Saved entries
══════
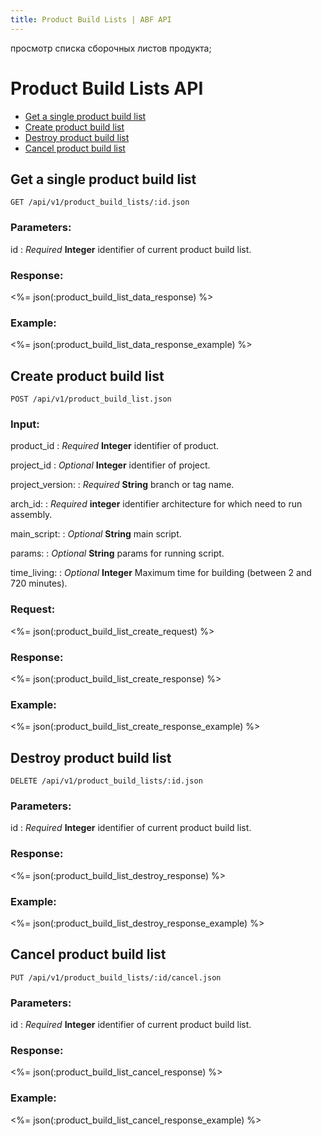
 ```yaml
---
title: Product Build Lists | ABF API
---
```


просмотр списка сборочных листов продукта;

# Product Build Lists API

* <a href="#get-a-single-product-build-list">Get a single product build list</a>
* <a href="#create-product-build-list">Create product build list</a>
* <a href="#destroy-product-build-list">Destroy product build list</a>
* <a href="#cancel-product-build-list">Cancel product build list</a>

## Get a single product build list

    GET /api/v1/product_build_lists/:id.json

### Parameters:

id
: _Required_ **Integer** identifier of current product build list.

### Response:

<%= json(:product_build_list_data_response) %>

### Example:

<%= json(:product_build_list_data_response_example) %>

## Create product build list

    POST /api/v1/product_build_list.json

### Input:

product_id
: _Required_ **Integer** identifier of product.

project_id
: _Optional_ **Integer** identifier of project.

project_version:
: _Required_ **String** branch or tag name.

arch_id:
: _Required_ **integer** identifier architecture for which need to run assembly.

main_script:
: _Optional_ **String** main script.

params:
: _Optional_ **String** params for running script.

time_living:
: _Optional_ **Integer** Maximum time for building (between 2 and 720 minutes).

### Request:

<%= json(:product_build_list_create_request) %>

### Response:

<%= json(:product_build_list_create_response) %>

### Example:

<%= json(:product_build_list_create_response_example) %>

## Destroy product build list

    DELETE /api/v1/product_build_lists/:id.json

### Parameters:

id
: _Required_ **Integer** identifier of current product build list.

### Response:

<%= json(:product_build_list_destroy_response) %>

### Example:

<%= json(:product_build_list_destroy_response_example) %>

## Cancel product build list

    PUT /api/v1/product_build_lists/:id/cancel.json

### Parameters:

id
: _Required_ **Integer** identifier of current product build list.

### Response:

<%= json(:product_build_list_cancel_response) %>

### Example:

<%= json(:product_build_list_cancel_response_example) %>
══════
## EXERCISE
What is the number of lines in the records that include "href"? Answer with that number alone.

## ANSWER TO THIS TASK
4